Despite sinking profits, Atlas promises better results

Thursday November 9, 2006

Atlas Air Worldwide Holdings, parent of Atlas Air and Polar Air Cargo, reported third-quarter net income of $7.1 million, significantly narrowed from a $29.9 million profit in the year-ago quarter.

The company called the three months ended Sept. 30 a "transition quarter" and said fourth-quarter pre-tax income will exceed $60 million, up from $45 million in last year's final quarter. It blamed the third-quarter drop on lower military charter "heavy-lift" operations, saying such activity was "unusually high" last year and was back to more normal levels this year. Higher fuel costs also affected earnings negatively, AAWW said.

Operating revenues decreased 10.8% to $361.1 million as expenses lowered 2.6% to $328.2 million, producing operating income of $32.9 million, narrowed 51.6% from $68 million in the year-ago quarter.
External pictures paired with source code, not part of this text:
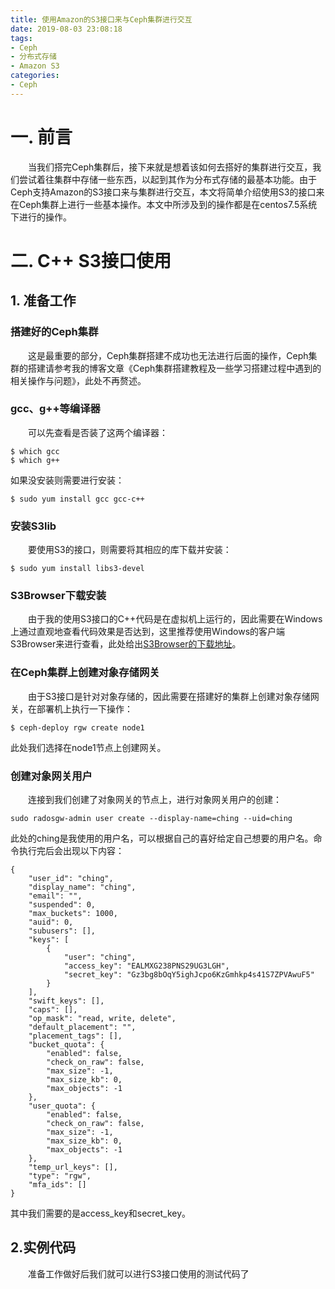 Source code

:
 ```yaml
---
title: 使用Amazon的S3接口来与Ceph集群进行交互
date: 2019-08-03 23:08:18
tags:
- Ceph
- 分布式存储
- Amazon S3
categories:
- Ceph
---
```


# 一. 前言

&emsp;&emsp;当我们搭完Ceph集群后，接下来就是想着该如何去搭好的集群进行交互，我们尝试着往集群中存储一些东西，以起到其作为分布式存储的最基本功能。由于Ceph支持Amazon的S3接口来与集群进行交互，本文将简单介绍使用S3的接口来在Ceph集群上进行一些基本操作。本文中所涉及到的操作都是在centos7.5系统下进行的操作。

# 二. C++ S3接口使用

## 1. 准备工作

### 搭建好的Ceph集群
&emsp;&emsp;这是最重要的部分，Ceph集群搭建不成功也无法进行后面的操作，Ceph集群的搭建请参考我的博客文章《Ceph集群搭建教程及一些学习搭建过程中遇到的相关操作与问题》，此处不再赘述。

### gcc、g++等编译器
&emsp;&emsp;可以先查看是否装了这两个编译器：
```
$ which gcc
$ which g++
```
如果没安装则需要进行安装：
```
$ sudo yum install gcc gcc-c++
```

### 安装S3lib
&emsp;&emsp;要使用S3的接口，则需要将其相应的库下载并安装：
```
$ sudo yum install libs3-devel
```

### S3Browser下载安装
&emsp;&emsp;由于我的使用S3接口的C++代码是在虚拟机上运行的，因此需要在Windows上通过直观地查看代码效果是否达到，这里推荐使用Windows的客户端S3Browser来进行查看，此处给出[S3Browser的下载地址](https://s3browser.com/)。

### 在Ceph集群上创建对象存储网关
&emsp;&emsp;由于S3接口是针对对象存储的，因此需要在搭建好的集群上创建对象存储网关，在部署机上执行一下操作：

```
$ ceph-deploy rgw create node1
```
此处我们选择在node1节点上创建网关。

### 创建对象网关用户
&emsp;&emsp;连接到我们创建了对象网关的节点上，进行对象网关用户的创建：
```
sudo radosgw-admin user create --display-name=ching --uid=ching
```
此处的ching是我使用的用户名，可以根据自己的喜好给定自己想要的用户名。命令执行完后会出现以下内容：
```
{
    "user_id": "ching",
    "display_name": "ching",
    "email": "",
    "suspended": 0,
    "max_buckets": 1000,
    "auid": 0,
    "subusers": [],
    "keys": [
        {
            "user": "ching",
            "access_key": "EALMXG238PNS29UG3LGH",
            "secret_key": "Gz3bg8bOqY5ighJcpo6KzGmhkp4s41S7ZPVAwuF5"
        }
    ],
    "swift_keys": [],
    "caps": [],
    "op_mask": "read, write, delete",
    "default_placement": "",
    "placement_tags": [],
    "bucket_quota": {
        "enabled": false,
        "check_on_raw": false,
        "max_size": -1,
        "max_size_kb": 0,
        "max_objects": -1
    },
    "user_quota": {
        "enabled": false,
        "check_on_raw": false,
        "max_size": -1,
        "max_size_kb": 0,
        "max_objects": -1
    },
    "temp_url_keys": [],
    "type": "rgw",
    "mfa_ids": []
}
```
其中我们需要的是access_key和secret_key。

## 2.实例代码

&emsp;&emsp;准备工作做好后我们就可以进行S3接口使用的测试代码了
Scheduled service traffic rose 11.8% to 384.1 million RTMs on a 17.6% lift in scheduled capacity to 610.3 million ATMs, producing a load factor of 62.9%, down 3.3 points.

Noting the recent partial sale of Polar to DHL (ATWOnline, Oct. 17), President and CEO William Flynn predicted pre-tax earnings for full-year 2007 will exceed $110 million. "We have strengthened our scheduled-service business through network optimization and have leveraged Polar Air Cargo's strategic route structure, optimal assets and high service reliability," he said.

Separately, Polar will launch twice-weekly flights to Beijing on Nov. 11.